**PROBLEM STATEMENT**
A single number is the answer here: how many lines below include "rapportons"?

(Collected data)
# # # # # # #
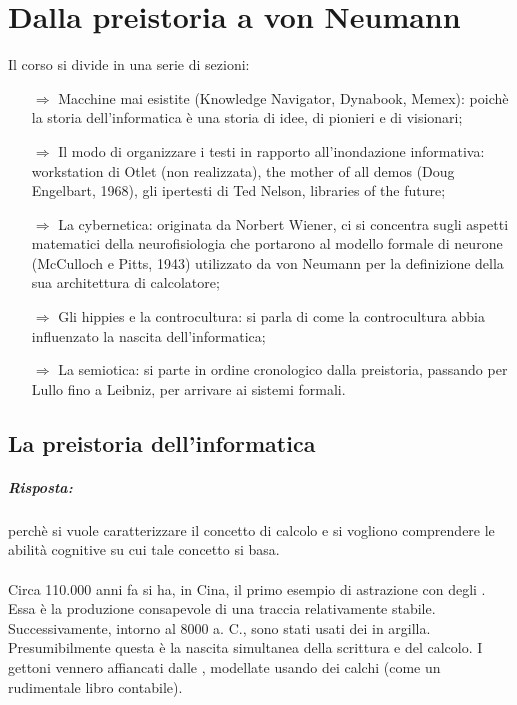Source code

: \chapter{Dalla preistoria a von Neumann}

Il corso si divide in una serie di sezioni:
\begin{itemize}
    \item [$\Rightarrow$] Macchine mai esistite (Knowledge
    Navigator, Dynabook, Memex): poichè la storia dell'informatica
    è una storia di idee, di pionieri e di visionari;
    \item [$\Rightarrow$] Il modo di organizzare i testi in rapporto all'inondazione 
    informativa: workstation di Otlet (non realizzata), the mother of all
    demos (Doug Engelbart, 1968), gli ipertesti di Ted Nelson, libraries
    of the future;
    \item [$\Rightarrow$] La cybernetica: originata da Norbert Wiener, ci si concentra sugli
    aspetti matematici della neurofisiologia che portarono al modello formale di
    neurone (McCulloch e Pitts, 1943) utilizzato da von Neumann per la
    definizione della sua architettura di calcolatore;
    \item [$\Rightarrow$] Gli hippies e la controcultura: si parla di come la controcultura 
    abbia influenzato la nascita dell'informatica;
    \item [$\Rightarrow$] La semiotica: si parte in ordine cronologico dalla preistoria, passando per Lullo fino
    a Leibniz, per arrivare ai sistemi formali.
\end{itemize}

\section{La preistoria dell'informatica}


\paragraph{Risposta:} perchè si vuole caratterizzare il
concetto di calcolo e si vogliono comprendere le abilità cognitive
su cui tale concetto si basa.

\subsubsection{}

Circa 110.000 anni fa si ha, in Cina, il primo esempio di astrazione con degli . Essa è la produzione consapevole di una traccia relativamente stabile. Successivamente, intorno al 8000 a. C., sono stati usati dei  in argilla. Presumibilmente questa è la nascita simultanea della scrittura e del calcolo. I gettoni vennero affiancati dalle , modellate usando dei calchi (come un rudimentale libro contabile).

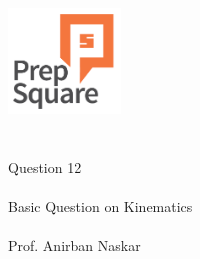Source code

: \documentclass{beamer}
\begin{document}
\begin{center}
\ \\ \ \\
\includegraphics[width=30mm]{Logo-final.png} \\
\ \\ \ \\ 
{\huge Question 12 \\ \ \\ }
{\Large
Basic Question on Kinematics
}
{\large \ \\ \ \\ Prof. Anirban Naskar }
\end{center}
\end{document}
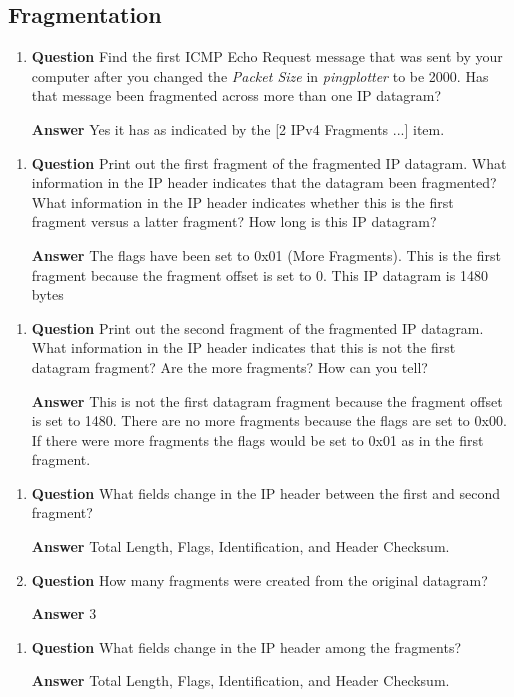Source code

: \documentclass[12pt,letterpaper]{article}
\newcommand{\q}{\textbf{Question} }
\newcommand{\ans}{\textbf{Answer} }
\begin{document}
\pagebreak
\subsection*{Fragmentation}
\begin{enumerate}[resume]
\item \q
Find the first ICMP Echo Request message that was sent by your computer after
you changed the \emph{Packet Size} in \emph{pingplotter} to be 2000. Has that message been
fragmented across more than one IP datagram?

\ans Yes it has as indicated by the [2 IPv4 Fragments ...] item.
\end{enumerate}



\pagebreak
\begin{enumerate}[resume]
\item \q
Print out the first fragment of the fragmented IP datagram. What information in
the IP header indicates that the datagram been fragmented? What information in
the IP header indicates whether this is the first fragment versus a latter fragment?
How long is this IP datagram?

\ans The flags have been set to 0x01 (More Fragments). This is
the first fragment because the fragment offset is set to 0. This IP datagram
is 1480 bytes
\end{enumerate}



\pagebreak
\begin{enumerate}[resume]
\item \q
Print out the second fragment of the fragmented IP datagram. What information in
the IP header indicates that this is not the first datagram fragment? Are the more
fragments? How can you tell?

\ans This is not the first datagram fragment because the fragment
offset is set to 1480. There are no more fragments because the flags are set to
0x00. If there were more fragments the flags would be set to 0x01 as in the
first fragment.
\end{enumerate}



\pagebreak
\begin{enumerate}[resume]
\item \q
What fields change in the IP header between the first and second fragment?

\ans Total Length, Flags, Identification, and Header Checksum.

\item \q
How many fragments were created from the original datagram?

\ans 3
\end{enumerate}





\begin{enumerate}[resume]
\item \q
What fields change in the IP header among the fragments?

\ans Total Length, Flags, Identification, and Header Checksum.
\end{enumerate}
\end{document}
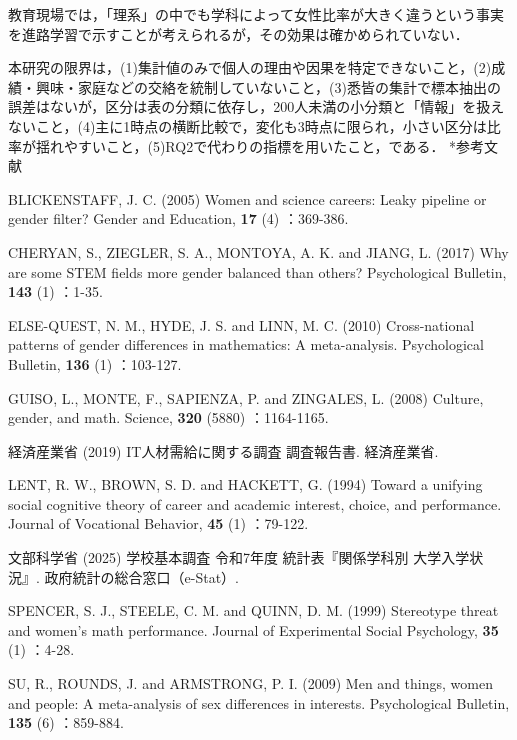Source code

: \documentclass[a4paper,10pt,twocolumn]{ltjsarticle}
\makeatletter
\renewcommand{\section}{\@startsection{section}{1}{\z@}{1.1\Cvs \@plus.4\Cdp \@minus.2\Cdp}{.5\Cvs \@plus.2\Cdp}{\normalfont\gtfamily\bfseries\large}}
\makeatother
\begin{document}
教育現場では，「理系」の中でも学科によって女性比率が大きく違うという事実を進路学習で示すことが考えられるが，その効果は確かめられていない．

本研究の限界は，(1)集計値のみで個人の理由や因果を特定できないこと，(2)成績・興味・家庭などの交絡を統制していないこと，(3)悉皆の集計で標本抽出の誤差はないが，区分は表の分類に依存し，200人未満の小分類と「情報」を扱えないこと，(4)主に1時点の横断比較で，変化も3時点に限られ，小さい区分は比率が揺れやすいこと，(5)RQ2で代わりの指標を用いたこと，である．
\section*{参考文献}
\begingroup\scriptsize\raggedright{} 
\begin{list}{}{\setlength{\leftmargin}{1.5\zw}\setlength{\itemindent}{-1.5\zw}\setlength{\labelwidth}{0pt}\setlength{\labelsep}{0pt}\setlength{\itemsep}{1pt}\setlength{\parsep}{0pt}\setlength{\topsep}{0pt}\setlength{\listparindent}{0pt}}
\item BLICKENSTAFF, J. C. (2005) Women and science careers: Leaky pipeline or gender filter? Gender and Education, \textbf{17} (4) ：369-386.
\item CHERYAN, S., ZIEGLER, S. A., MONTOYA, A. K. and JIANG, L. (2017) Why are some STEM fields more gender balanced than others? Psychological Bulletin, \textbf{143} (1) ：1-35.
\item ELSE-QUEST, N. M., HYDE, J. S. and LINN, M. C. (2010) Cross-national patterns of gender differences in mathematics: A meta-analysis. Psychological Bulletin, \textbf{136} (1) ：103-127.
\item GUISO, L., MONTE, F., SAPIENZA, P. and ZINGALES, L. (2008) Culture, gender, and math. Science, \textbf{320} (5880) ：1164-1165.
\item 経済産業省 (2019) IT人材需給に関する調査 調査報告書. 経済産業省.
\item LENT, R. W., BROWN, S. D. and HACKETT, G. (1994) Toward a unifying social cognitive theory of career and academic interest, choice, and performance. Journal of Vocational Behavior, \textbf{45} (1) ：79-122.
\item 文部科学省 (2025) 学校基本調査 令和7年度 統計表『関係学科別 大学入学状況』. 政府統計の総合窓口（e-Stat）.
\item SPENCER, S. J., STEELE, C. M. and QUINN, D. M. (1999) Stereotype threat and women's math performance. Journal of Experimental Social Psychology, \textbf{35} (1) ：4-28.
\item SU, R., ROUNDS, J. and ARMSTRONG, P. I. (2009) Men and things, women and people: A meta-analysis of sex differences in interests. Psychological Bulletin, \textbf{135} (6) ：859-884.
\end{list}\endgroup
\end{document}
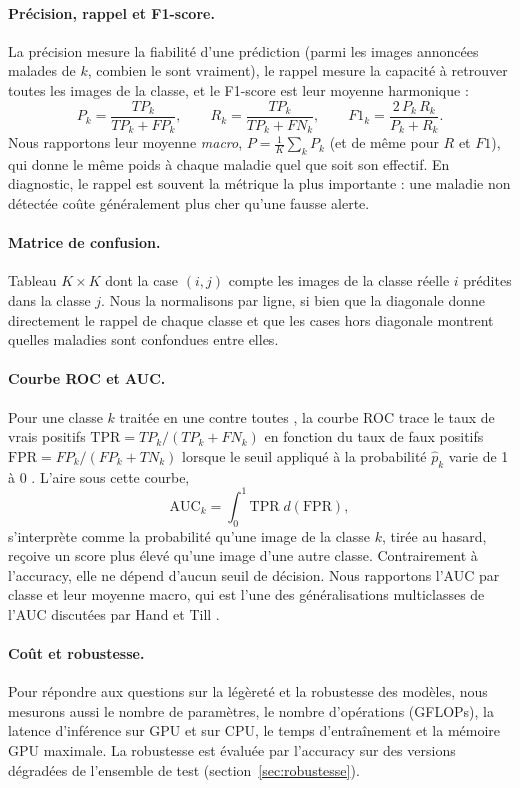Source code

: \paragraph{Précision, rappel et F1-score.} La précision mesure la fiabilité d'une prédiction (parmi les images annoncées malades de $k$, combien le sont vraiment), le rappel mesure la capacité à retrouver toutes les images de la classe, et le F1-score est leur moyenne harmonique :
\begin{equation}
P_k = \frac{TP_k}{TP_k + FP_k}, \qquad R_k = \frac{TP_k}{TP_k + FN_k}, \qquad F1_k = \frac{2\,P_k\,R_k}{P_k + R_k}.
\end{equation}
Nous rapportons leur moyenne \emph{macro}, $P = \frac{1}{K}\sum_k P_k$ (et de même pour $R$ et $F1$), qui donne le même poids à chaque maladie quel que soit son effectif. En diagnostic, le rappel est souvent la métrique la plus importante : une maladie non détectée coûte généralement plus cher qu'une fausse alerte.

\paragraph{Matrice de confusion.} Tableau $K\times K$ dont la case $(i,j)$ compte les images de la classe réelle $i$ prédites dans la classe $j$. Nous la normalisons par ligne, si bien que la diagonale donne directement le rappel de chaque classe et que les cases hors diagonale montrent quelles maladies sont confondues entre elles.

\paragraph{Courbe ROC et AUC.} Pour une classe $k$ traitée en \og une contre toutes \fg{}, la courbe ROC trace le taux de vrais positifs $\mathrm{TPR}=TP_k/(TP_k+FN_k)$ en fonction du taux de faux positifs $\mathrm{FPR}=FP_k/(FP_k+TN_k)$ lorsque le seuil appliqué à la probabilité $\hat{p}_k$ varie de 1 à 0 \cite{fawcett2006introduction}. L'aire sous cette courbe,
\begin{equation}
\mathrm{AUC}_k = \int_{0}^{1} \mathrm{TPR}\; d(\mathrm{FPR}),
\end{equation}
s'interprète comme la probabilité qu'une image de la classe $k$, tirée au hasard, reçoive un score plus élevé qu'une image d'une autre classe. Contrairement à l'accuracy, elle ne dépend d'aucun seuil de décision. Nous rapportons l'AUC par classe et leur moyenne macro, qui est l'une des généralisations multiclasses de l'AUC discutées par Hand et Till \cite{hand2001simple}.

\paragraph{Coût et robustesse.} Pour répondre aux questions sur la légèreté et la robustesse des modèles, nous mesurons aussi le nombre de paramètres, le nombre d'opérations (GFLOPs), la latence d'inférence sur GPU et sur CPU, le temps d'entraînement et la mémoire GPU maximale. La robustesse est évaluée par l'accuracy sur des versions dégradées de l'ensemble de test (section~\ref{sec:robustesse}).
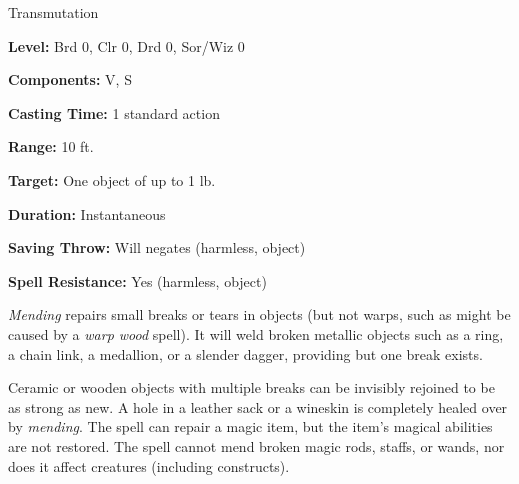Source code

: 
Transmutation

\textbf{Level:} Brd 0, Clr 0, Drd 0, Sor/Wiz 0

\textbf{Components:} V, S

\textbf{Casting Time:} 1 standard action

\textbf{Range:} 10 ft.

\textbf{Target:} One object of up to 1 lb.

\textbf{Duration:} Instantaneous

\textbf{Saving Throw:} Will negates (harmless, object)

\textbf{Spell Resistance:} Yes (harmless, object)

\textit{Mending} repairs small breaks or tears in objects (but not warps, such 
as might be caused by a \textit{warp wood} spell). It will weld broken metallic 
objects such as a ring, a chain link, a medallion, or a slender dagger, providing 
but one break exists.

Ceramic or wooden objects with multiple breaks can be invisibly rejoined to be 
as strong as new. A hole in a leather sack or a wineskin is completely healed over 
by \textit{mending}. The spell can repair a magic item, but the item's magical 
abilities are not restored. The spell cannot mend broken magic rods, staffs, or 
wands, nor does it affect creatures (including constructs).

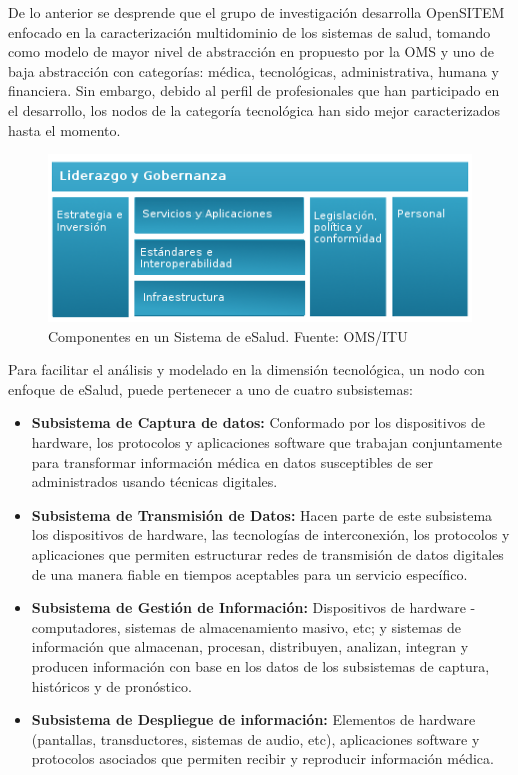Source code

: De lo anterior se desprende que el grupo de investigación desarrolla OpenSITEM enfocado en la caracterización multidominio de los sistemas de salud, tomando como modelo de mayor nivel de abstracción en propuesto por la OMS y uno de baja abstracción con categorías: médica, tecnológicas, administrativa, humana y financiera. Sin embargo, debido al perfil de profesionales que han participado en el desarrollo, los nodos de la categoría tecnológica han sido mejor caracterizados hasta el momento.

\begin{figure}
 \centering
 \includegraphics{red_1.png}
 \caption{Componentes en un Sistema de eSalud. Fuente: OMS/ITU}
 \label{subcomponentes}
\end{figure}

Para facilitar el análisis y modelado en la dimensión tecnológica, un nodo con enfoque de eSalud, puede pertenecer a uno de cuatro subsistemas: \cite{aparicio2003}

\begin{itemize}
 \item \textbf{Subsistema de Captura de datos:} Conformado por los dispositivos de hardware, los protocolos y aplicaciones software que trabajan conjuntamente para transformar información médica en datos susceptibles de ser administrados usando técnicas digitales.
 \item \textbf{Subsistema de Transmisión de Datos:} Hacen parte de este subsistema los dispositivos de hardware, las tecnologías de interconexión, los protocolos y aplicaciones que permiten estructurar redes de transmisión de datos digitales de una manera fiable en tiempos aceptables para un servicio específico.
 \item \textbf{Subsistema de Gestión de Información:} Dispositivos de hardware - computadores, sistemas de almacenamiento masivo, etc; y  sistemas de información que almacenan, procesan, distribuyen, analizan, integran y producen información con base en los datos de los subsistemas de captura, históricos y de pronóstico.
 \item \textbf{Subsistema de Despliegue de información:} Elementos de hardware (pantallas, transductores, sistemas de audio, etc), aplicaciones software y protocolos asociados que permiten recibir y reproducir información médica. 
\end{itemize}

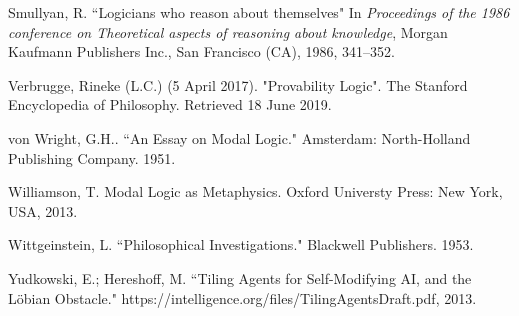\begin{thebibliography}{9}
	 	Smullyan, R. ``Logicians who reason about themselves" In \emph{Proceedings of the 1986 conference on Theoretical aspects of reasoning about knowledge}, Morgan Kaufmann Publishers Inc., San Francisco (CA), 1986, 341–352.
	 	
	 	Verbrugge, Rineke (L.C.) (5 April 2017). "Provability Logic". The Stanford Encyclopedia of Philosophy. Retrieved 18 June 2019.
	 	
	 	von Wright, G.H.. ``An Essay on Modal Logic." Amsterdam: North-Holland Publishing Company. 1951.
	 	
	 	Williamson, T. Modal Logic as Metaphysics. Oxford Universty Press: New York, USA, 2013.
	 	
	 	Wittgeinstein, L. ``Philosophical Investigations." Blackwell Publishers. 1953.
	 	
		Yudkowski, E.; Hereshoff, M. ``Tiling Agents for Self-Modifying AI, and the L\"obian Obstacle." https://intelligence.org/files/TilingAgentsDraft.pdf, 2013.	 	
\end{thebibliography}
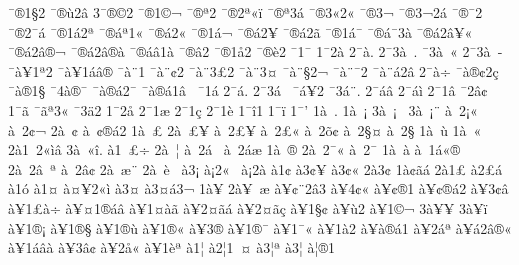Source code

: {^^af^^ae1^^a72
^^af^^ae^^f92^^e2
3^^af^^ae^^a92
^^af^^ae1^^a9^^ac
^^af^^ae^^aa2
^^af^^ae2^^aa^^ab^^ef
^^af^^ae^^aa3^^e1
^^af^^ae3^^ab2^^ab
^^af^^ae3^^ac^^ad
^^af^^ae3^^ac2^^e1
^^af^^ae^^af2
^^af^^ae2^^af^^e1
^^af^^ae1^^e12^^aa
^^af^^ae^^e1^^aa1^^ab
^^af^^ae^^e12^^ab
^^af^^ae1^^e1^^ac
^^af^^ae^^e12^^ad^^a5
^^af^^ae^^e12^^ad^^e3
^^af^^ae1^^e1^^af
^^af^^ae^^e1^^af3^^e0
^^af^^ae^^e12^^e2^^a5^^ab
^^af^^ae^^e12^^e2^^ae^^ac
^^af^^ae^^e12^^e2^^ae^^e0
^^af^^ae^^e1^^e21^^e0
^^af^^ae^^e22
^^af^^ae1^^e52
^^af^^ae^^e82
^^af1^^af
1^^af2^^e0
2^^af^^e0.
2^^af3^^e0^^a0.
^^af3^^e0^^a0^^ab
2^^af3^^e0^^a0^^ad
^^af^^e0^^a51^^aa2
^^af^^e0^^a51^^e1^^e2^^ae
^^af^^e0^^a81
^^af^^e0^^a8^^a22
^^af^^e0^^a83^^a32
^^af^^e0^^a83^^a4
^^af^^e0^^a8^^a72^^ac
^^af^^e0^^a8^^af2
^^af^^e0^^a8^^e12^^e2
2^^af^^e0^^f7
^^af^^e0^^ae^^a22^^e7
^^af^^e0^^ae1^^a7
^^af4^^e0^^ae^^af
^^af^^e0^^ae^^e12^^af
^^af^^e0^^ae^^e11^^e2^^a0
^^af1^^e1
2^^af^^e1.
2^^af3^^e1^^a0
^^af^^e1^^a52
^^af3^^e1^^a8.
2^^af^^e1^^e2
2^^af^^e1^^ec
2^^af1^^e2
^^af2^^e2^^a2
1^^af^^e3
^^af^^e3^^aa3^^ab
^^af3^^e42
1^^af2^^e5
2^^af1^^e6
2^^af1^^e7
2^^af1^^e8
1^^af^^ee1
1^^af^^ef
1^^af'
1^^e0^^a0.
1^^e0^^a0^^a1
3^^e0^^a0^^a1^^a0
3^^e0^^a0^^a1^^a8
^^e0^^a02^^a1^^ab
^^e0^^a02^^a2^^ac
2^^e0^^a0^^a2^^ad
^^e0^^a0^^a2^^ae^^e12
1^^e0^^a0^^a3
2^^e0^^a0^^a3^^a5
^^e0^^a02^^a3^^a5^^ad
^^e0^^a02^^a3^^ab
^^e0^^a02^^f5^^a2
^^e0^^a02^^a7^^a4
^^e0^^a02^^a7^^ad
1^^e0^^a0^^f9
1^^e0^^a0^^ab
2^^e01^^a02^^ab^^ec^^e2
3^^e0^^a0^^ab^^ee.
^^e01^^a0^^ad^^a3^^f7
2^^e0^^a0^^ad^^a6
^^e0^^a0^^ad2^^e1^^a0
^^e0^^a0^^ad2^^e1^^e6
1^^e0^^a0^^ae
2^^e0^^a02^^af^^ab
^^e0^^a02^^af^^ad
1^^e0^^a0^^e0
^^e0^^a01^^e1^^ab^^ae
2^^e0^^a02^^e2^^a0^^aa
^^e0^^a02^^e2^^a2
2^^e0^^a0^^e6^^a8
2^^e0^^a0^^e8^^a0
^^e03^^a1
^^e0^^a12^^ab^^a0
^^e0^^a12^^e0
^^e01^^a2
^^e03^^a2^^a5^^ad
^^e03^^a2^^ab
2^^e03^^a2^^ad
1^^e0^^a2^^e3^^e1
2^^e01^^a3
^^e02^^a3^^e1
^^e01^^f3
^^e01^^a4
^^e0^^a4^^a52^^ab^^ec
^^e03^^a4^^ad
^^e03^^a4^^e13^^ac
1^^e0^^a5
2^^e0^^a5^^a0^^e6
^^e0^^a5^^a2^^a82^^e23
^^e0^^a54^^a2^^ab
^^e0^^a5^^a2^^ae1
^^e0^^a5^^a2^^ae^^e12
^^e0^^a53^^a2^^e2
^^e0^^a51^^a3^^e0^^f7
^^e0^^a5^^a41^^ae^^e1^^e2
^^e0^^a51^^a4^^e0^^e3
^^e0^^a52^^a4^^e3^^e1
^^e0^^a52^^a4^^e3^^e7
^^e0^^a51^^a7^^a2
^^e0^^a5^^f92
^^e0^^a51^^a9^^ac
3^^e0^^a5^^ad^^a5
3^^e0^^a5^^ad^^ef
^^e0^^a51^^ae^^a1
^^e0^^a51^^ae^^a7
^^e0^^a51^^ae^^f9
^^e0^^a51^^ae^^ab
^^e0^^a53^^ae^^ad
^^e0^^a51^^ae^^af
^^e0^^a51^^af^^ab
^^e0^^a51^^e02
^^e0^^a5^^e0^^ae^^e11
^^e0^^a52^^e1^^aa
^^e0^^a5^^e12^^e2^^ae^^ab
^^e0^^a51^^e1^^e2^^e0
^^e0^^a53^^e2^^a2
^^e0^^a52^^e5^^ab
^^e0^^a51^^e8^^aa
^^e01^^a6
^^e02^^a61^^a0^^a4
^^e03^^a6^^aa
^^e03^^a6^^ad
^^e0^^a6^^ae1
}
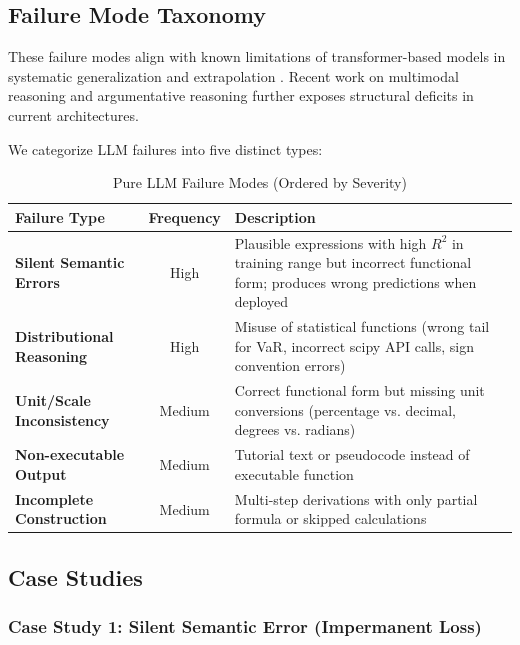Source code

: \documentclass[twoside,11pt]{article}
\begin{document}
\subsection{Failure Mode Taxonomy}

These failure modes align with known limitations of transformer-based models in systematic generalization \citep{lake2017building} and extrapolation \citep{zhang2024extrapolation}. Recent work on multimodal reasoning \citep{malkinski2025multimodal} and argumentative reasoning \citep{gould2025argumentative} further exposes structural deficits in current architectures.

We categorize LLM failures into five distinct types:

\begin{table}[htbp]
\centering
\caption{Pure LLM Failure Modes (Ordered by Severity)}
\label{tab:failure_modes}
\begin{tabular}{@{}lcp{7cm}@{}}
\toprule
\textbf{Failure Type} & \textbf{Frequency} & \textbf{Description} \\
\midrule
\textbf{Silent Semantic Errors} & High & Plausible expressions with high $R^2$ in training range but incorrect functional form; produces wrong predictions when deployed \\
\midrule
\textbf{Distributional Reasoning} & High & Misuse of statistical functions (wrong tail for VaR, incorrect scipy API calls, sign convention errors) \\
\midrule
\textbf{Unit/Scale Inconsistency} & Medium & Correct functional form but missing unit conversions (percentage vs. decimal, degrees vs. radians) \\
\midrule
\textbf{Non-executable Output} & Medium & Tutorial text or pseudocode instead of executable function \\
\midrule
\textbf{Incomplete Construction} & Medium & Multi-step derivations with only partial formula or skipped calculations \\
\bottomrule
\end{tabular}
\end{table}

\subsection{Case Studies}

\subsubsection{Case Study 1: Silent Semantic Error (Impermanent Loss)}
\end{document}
# # # # # # #
**ANSWER AREA**
2